Problem to solve: Both the line below containing "## How to cite" and the line containing "- Example 2: [Nearly-Incompressible", along with every line between them, should be repeated exactly; no other line belongs in the answer.
⟨
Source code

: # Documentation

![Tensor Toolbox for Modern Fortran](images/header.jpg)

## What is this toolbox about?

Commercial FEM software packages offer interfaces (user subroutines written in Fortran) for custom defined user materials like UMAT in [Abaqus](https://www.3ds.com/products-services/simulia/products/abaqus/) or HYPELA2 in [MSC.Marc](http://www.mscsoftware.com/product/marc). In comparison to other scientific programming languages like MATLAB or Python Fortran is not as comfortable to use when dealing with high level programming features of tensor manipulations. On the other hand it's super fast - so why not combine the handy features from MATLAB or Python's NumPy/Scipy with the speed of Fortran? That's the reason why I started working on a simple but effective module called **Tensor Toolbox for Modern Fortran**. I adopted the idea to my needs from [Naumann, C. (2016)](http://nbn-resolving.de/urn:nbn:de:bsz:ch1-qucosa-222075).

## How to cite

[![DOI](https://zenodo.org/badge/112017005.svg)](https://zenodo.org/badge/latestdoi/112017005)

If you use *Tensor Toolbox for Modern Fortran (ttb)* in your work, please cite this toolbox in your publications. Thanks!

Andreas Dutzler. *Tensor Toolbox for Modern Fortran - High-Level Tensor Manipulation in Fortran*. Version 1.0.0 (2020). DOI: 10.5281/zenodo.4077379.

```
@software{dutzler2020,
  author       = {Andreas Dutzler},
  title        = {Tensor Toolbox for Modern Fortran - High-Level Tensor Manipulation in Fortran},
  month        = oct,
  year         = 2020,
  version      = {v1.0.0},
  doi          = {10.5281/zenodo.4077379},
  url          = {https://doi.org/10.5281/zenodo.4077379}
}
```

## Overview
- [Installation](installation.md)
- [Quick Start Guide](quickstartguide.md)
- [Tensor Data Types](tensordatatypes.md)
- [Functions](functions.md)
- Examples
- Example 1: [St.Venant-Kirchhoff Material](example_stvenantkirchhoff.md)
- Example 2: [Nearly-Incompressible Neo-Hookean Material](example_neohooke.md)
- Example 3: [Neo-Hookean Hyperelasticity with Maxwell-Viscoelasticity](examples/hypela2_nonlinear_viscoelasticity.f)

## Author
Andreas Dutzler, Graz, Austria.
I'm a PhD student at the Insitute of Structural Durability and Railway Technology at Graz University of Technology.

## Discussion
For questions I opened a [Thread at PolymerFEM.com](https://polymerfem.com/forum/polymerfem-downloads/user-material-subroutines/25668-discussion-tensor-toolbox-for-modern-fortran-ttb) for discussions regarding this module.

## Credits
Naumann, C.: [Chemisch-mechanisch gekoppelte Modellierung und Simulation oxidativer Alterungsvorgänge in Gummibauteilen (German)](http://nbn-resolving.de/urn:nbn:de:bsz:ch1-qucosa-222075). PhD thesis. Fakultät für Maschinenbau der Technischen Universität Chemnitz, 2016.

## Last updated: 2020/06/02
⟩
Solution to the exercise:
## How to cite

[![DOI](https://zenodo.org/badge/112017005.svg)](https://zenodo.org/badge/latestdoi/112017005)

If you use *Tensor Toolbox for Modern Fortran (ttb)* in your work, please cite this toolbox in your publications. Thanks!

Andreas Dutzler. *Tensor Toolbox for Modern Fortran - High-Level Tensor Manipulation in Fortran*. Version 1.0.0 (2020). DOI: 10.5281/zenodo.4077379.

```
@software{dutzler2020,
  author       = {Andreas Dutzler},
  title        = {Tensor Toolbox for Modern Fortran - High-Level Tensor Manipulation in Fortran},
  month        = oct,
  year         = 2020,
  version      = {v1.0.0},
  doi          = {10.5281/zenodo.4077379},
  url          = {https://doi.org/10.5281/zenodo.4077379}
}
```

## Overview
- [Installation](installation.md)
- [Quick Start Guide](quickstartguide.md)
- [Tensor Data Types](tensordatatypes.md)
- [Functions](functions.md)
- Examples
- Example 1: [St.Venant-Kirchhoff Material](example_stvenantkirchhoff.md)
- Example 2: [Nearly-Incompressible Neo-Hookean Material](example_neohooke.md)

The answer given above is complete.